Searching for a package origin

So how to solve this issue? My first idea was to get this working by updating the entire code part to the multiprocessor lib:

# python
Python 2.7.5 (default, Sep 12 2018, 05:31:16) 
[GCC 4.8.5 20150623 (Red Hat 4.8.5-36)] on linux2
Type "help", "copyright", "credits" or "license" for more information.
>>> import multiprocessing
>>> cpu = multiprocessing.cpu_count()
>>> cpu
4

But while I was filling a bug report I wondered why RHEL shipped such an ancient library. After all, RHEL 7 was released in June 2014, and psutil had cpu_count available since early 2014! And indeed, a quick search for the package via the Red Hat package search showed a weird result: python-psutil was never part of base RHEL 7! It was only shipped as part of some very, very old OpenStack channels:

access.redhat.com package search, results for python-psutil

Newer OpenStack channels in fact come along with newer versions of python-psutil.

So how did this outdated package end up on this RHEL 7 image? Why was it never updated?

The cloud image is to blame! The package was installed on it – most likely during the creation of the image: python-psutil is needed for OpenStack Heat, so I assume that these RHEL 7 images where once created via OpenStack and then used as the default image in this demo environment.

And after the initial creation of the image the Heat packages were forgotten. In the meantime the image was updated to newer RHEL versions, snapshots were created as new defaults and so on. But since the package in question was never part of the main RHEL repos, it was never changed or removed. It just stayed there. Waiting, apparently, for me 😉

Conclusion

This issue showed me how tricky cloud images can be.
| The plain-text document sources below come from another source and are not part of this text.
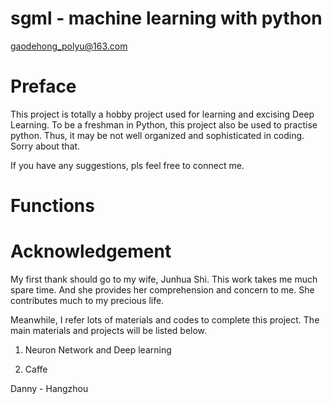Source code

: # sgml - machine learning with python
  
  gaodehong_polyu@163.com

# Preface

This project is totally a hobby project used for learning and excising Deep Learning.
To be a freshman in Python, this project also be used to practise python.
Thus, it may be not well organized and sophisticated in coding.
Sorry about that.

If you have any suggestions, pls feel free to connect me.

# Functions



# Acknowledgement

My first thank should go to my wife, Junhua Shi. 
This work takes me much spare time. And she provides her comprehension and concern to me.
She contributes much to my precious life.

Meanwhile, I refer lots of materials and codes to complete this project.
The main materials and projects will be listed below.

1. Neuron Network and Deep learning

2. Caffe

Danny - Hangzhou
Think about your own cloud images: have you really checked all all of them and verified that no package, no start up script, no configuration was changed from the Linux distribution vendor’s base setup?

With RPMs this is still manageable, you can track if packages are installed which are not present in the existing channels. But did someone install something with pip? Or any other way?

Take my case: an outdated version of a library was called instead of a much, much more recent one. If there would have been a serious security issue with the library in the meantime, I would have been exposed although my update management did not report any library to be updated.

I learned my lesson to be more critical with cloud images, checking them in more detail in the future to avoid having nasty surprises during production. And I can just recommend that you do that as well.